→ **WHAT TO PRODUCE**: Give back, word for word, the line that contains "daily job scheduler" and every line that follows it in the data below.

→ **SOURCE DATA**:
----

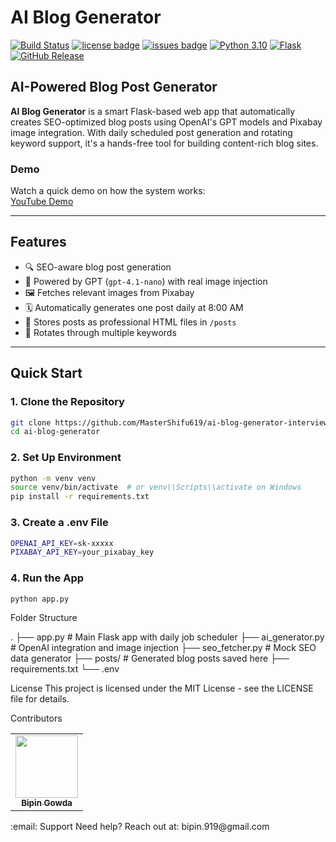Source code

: # AI Blog Generator

[![Build Status](https://img.shields.io/badge/build-passing-brightgreen.svg)](https://github.com/MasterShifu619/ai-blog-generator-interview-bipin-gowda/actions)
[![license badge](https://img.shields.io/badge/License-MIT-green.svg)](LICENSE)
[![issues badge](https://img.shields.io/github/issues/MasterShifu619/ai-blog-generator-interview-bipin-gowda)](https://github.com/MasterShifu619/ai-blog-generator-interview-bipin-gowda/issues)
[![Python 3.10](https://img.shields.io/badge/python-3.10-blue.svg)](https://www.python.org/downloads/release/python-3100/)
[![Flask](https://img.shields.io/badge/flask-2.3-lightgrey.svg)](https://flask.palletsprojects.com/)
[![GitHub Release](https://img.shields.io/badge/release-v1.0.0-blue)](https://github.com/MasterShifu619/ai-blog-generator-interview-bipin-gowda/releases)

## AI-Powered Blog Post Generator

**AI Blog Generator** is a smart Flask-based web app that automatically creates SEO-optimized blog posts using OpenAI's GPT models and Pixabay image integration. With daily scheduled post generation and rotating keyword support, it's a hands-free tool for building content-rich blog sites.

### Demo

Watch a quick demo on how the system works:  
[YouTube Demo](https://www.youtube.com/watch?v=your_demo_link)

---

## Features

- 🔍 SEO-aware blog post generation
- 🧠 Powered by GPT (`gpt-4.1-nano`) with real image injection
- 🖼️ Fetches relevant images from Pixabay
- 🗓️ Automatically generates one post daily at 8:00 AM
- 📂 Stores posts as professional HTML files in `/posts`
- 🔁 Rotates through multiple keywords

---

## Quick Start

### 1. Clone the Repository

```bash
git clone https://github.com/MasterShifu619/ai-blog-generator-interview-bipin-gowda.git
cd ai-blog-generator
```

### 2. Set Up Environment

```bash
python -m venv venv
source venv/bin/activate  # or venv\\Scripts\\activate on Windows
pip install -r requirements.txt
```

### 3. Create a .env File

```bash
OPENAI_API_KEY=sk-xxxxx
PIXABAY_API_KEY=your_pixabay_key
```

### 4. Run the App

```bash
python app.py
```

Folder Structure

.
├── app.py               # Main Flask app with daily job scheduler
├── ai_generator.py      # OpenAI integration and image injection
├── seo_fetcher.py       # Mock SEO data generator
├── posts/               # Generated blog posts saved here
├── requirements.txt
└── .env


License
This project is licensed under the MIT License - see the LICENSE file for details.


Contributors
<table> <tr> <td align="center"><a href="https://github.com/YourUsername"><img src="https://avatars.githubusercontent.com/u/112150278?v=4" width="100px;" alt=""/><br /><sub><b>Bipin Gowda</b></sub></a></td> </tr> </table>
:email: Support
Need help? Reach out at: bipin.919@gmail.com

----

→ **RESULT OF THE TASK**:
├── app.py               # Main Flask app with daily job scheduler
├── ai_generator.py      # OpenAI integration and image injection
├── seo_fetcher.py       # Mock SEO data generator
├── posts/               # Generated blog posts saved here
├── requirements.txt
└── .env


License
This project is licensed under the MIT License - see the LICENSE file for details.


Contributors
<table> <tr> <td align="center"><a href="https://github.com/YourUsername"><img src="https://avatars.githubusercontent.com/u/112150278?v=4" width="100px;" alt=""/><br /><sub><b>Bipin Gowda</b></sub></a></td> </tr> </table>
:email: Support
Need help? Reach out at: bipin.919@gmail.com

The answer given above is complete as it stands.